O mundo cripto desde o início encarna isso muito fortemente, é um desenvolvimento dark, por assim dizer, do Vale do Silício. Eu comecei a estudar esse negócio por aí. É hiper-utópico de um lado, mas de um utopismo dark, cínico, pessimista, hiperindividualista, extremado na lógica de mercado, na competição levada ao paroxismo. E que cada vez mais ocupa o palco principal da vida política. Aí escrevi um livro sobre esse negócio que se chama ‘Bitcoin: a utopia tecnocrática do dinheiro apolítico’. 
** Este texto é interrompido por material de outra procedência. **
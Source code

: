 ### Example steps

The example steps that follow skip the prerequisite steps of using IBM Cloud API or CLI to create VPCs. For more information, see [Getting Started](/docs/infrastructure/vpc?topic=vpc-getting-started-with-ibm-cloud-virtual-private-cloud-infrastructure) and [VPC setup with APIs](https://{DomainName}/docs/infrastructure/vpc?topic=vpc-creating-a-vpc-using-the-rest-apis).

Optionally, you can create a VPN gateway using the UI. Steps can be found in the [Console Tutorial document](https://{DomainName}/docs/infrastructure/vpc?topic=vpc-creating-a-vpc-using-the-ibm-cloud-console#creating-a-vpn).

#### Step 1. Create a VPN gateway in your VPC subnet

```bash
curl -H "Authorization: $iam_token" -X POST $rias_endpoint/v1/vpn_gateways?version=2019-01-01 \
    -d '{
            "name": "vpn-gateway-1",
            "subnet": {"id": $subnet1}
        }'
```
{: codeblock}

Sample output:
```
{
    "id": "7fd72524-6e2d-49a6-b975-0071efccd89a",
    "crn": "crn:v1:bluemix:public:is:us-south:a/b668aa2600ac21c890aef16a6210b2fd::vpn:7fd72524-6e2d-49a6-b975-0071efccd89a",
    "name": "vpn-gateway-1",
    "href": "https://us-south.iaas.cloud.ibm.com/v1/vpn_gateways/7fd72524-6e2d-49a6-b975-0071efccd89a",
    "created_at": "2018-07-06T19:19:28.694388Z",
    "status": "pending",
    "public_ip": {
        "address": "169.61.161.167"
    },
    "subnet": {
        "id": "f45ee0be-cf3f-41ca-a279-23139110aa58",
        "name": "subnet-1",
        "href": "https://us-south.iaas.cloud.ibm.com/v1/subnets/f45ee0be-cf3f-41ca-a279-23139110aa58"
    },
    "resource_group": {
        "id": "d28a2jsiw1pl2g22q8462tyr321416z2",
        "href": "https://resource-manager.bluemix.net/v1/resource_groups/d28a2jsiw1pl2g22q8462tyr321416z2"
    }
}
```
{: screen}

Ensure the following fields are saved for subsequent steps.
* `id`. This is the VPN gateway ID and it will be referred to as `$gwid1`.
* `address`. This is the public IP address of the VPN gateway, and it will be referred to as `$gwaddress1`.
É curioso que você menciona o Marçal porque vejo muita convergência entre o público dele e o público cripto. Ele, inclusive, como o Trump, mudou de posição. Começou o ano dizendo que só bandido usa, e no final diz que pensava em comprar bitcoin. 

O bitcoin é todo sobre essa retórica e uma retórica muito belicosa, masculinista mesmo. O bitcoin era um espaço, ainda hoje é, mas já foi mais porque ganhou mais complexidade e dimensão, mas é um espaço largamente dominado por homens brancos de meia-idade. O público-alvo do extremismo político mais histriônico, então essas afinidades eletivas se encontram de uma maneira muito intrigante no caso das criptomoedas e do bitcoin.